Kaleb Orton didn’t initially feel the pain.
He was far too preoccupied with victory, his third straight on the day, all of which came impressively via pins.
Orton, a three-time state participant and a member of the Ocosta High School wrestling team, couldn’t have asked for a better start to his senior season. He had just breezed through the 126-pound bracket at his home tournament – the Ocosta Invitational.
Three triumphs – all by pinfall with the final coming against Luke Goozee from Knappa High School in Oregon in the championship match.
He was ecstatic.
It wasn’t until he got home that night when the discomfort kicked in.
“I guess I just had so much adrenaline pumping I didn’t even notice what had happened,” said Orton, one of four seniors on the Wildcats’ roster this year, “but I certainly felt it after that wore off.”
Orton’s season-opening title came at an agonizing price – two separated ribs and extremely sore back. “When I got home, every time I breathed I could feel my ribs poking my lungs,” Orton said. “I got put in a three-quarter (nelson) during the finals (at the Ocosta Invite) and it just stretched everything.”
Orton knew something was off. Only he didn’t know the full extent of his injury just yet. He elected to go with the Fight Club approach – as in, the first rule is you don’t talk about it – just continue to wrestle.
And that’s what he did for two the next weeks. “I just wanted to keep going,” Orton said. “That’s what wrestlers do.”
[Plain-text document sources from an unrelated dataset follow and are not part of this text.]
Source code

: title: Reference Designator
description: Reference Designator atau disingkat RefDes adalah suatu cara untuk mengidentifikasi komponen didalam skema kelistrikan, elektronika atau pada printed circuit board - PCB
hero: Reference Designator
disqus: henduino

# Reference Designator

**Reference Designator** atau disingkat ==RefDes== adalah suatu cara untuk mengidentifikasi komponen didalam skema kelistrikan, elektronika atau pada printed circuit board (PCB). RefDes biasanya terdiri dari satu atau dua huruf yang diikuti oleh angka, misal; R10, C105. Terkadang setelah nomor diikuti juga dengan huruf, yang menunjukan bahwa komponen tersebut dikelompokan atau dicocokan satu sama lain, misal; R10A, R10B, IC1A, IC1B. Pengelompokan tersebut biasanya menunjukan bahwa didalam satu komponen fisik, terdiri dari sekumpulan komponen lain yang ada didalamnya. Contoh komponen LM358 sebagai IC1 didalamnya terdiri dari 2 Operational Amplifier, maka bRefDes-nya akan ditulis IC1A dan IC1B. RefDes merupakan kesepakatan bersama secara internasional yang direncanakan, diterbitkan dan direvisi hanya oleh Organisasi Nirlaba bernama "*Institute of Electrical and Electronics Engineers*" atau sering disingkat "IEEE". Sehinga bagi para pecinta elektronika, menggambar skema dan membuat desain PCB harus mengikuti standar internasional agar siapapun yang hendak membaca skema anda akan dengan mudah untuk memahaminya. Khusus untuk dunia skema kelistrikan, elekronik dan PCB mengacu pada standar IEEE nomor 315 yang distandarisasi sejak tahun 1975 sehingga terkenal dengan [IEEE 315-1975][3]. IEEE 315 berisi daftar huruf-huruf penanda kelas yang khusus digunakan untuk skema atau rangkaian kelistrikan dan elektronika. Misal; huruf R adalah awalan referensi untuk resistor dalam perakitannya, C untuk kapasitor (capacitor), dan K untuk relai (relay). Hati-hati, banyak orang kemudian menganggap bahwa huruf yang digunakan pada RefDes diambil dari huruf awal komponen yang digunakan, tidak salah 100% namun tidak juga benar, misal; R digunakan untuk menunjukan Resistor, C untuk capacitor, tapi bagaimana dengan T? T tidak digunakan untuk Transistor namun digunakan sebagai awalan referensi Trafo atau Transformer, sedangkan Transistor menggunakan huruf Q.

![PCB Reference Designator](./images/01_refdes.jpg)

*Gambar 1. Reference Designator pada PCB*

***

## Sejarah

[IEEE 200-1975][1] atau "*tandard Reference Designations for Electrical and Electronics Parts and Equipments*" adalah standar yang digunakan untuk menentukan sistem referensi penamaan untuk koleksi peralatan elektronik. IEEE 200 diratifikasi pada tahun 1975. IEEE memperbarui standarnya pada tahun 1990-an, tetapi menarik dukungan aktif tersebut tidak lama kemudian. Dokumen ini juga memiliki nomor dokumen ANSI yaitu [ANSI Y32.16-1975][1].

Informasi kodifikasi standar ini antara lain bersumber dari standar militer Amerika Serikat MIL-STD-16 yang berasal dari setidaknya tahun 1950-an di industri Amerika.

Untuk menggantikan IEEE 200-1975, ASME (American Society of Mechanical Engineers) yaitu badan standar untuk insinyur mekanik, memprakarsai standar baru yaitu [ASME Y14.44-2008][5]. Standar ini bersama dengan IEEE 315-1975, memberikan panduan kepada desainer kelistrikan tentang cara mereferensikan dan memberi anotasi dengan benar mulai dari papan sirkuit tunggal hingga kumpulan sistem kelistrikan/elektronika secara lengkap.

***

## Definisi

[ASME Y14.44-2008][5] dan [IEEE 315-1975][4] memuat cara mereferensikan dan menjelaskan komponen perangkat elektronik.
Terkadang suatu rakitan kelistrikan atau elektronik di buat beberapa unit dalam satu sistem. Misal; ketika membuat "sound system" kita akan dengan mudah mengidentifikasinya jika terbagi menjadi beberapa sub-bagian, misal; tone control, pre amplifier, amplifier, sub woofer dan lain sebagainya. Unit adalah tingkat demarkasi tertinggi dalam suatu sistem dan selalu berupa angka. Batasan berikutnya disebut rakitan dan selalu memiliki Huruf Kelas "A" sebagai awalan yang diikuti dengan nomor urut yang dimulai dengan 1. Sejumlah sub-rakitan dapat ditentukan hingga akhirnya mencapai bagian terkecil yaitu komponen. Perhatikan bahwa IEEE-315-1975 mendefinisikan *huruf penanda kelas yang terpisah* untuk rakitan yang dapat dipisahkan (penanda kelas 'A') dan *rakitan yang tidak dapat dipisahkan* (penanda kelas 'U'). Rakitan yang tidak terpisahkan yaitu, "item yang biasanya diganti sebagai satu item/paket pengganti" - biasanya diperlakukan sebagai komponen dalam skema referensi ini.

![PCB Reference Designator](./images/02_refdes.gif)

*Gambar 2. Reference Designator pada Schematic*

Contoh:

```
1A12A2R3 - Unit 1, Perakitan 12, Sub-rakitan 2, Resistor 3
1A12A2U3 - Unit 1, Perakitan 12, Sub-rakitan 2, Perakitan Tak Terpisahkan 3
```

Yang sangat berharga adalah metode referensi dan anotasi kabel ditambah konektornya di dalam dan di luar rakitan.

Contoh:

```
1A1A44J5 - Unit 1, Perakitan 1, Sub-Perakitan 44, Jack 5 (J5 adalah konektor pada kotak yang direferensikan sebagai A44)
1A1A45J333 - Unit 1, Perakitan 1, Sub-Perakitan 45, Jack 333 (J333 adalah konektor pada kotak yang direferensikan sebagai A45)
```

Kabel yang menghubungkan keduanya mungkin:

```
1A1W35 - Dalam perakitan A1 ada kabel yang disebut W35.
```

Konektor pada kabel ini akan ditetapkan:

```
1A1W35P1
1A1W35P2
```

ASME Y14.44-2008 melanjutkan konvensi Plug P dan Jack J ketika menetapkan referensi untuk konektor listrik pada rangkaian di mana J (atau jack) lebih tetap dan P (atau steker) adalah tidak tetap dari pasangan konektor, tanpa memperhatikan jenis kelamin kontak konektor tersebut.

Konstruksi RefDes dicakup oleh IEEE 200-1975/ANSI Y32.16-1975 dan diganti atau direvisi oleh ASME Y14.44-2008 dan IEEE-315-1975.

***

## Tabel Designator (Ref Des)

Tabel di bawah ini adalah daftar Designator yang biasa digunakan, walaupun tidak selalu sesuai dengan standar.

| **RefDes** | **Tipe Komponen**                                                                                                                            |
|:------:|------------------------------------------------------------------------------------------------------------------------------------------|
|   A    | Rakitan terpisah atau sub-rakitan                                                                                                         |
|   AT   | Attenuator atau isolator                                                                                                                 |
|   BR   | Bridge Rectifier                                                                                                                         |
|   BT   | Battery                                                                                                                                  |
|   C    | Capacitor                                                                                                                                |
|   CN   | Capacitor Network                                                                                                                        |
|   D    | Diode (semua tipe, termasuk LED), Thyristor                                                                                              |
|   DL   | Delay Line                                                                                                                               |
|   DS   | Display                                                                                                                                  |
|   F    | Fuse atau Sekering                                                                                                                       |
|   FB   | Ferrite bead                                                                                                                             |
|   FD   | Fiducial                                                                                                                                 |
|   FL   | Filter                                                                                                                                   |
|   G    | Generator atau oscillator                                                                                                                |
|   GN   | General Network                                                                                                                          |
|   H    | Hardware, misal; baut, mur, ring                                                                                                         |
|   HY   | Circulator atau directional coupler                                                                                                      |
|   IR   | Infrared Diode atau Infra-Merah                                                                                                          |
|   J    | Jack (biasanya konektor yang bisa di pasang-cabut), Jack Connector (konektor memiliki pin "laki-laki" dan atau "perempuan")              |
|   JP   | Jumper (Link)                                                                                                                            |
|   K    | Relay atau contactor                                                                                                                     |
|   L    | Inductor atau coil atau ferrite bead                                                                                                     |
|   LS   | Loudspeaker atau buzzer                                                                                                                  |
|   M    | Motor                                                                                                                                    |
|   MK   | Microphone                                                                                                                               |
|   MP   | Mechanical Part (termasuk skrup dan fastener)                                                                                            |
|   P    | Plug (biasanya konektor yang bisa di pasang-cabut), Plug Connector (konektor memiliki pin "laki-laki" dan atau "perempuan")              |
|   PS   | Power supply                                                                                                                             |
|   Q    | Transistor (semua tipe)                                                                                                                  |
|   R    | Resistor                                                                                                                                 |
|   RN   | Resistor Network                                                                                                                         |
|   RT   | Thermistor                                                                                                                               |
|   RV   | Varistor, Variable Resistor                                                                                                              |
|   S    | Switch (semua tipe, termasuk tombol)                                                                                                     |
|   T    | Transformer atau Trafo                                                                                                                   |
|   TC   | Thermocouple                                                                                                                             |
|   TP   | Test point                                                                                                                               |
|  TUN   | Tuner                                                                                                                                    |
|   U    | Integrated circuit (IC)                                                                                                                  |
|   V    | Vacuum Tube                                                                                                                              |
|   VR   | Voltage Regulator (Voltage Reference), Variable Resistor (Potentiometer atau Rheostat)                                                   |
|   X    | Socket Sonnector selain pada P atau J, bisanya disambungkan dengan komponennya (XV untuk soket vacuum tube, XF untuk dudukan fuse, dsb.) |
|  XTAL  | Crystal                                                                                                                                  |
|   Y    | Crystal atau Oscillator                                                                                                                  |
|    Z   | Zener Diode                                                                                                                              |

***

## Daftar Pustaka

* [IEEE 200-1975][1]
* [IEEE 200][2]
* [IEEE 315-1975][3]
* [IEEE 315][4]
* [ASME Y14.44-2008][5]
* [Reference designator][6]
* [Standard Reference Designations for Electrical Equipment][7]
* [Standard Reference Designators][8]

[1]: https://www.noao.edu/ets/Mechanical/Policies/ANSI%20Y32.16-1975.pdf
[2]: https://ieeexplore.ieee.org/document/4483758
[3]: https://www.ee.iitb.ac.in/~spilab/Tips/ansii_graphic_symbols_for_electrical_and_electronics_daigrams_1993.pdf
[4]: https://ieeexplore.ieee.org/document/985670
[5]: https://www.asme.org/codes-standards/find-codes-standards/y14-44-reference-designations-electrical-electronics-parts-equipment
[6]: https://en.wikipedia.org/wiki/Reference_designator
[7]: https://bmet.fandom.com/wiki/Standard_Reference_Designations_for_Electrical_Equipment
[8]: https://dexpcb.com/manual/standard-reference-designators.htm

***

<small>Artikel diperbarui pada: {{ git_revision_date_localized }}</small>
It wasn’t until the Down the River Challenge at Whakikum High School that the intense pain became too much. After advancing through the first two rounds, Orton lost in the semifinals before defeating teammate Daniel Quinby to secure third-place in the tournament, a remarkable accomplishment considering the circumstances.
“I don’t think most guys knew (I was hurt). When I would ice my ribs I tried to keep it away from people seeing,” Orton said. “I tried wrestling as long as I could. It really started hurting during that tournament. I just couldn’t do it anymore.”
A trip to the doctor’s finally occurred and the separated ribs were confirmed. The remedy was rest. “The doctor said that is really all you can do to get over this,” Orton said. “He said I should rest for six week.”
Which meant no wrestling – a sport Orton had fallen in love with the moment he stepped out onto the mat as a fourth grader.
His hiatus lasted half the recommended time and he was back in three weeks. “I came out to practice and just hated watching everyone else,” Orton said. “I would just sit there and watch. I wanted to be a part of it. So, I figured if I was going to be out there I might as well come and wrestle.”
The first week back was the roughest and featured plenty of spikes of pain, but things gradually subsided.
“What ended up really helping me was just going back out there and wrestling, getting used to it. And winning kind of makes (the pain) go away,” Orton said with a grin.
In his first tournament back he took second at the Bash at the Beach at North Beach High School, losing in the finals to Klahowya’s Dallin Stafford, a state placer in the 1A ranks last year at 120 pounds.
Finally healthy again, Orton now has his sights solely set on one last postseason run to close out his high school wrestling career.
He made his first trip to the state tournament as a 106-pound freshman. He lost his opening match 15-0 and was eliminated following a pin in the consolation bracket. But, like many first-time state participants, the action on the mat may not have been the only reason for the defeats.
The Tacoma Dome plays host to the Mat Classic, the annual state wrestling tournament where all five classifications and the girls’ tournament are contested at the same time, making it quite the intimidating scene for newcomers.
“That was actually the first time I had ever been in the Tacoma Dome. It was my freshman year when I was wrestling,” Orton said. “I walked in there and I did not know it was that big. It was crazy.”
Last season, Orton picked up his first ever victory at the state tournament, but failed to advance to the second day. With three years of state experience under his belt, his aim is crystal clear during this final season.
“I just want to make it a little further in state,” Orton claimed. “Hopefully, this year I can place. I feel like I am ready for that. It’s my senior year. It’s my last year on this team. I feel like I have already missed some time (wrestling because of the injury). I don’t want to miss anything else.”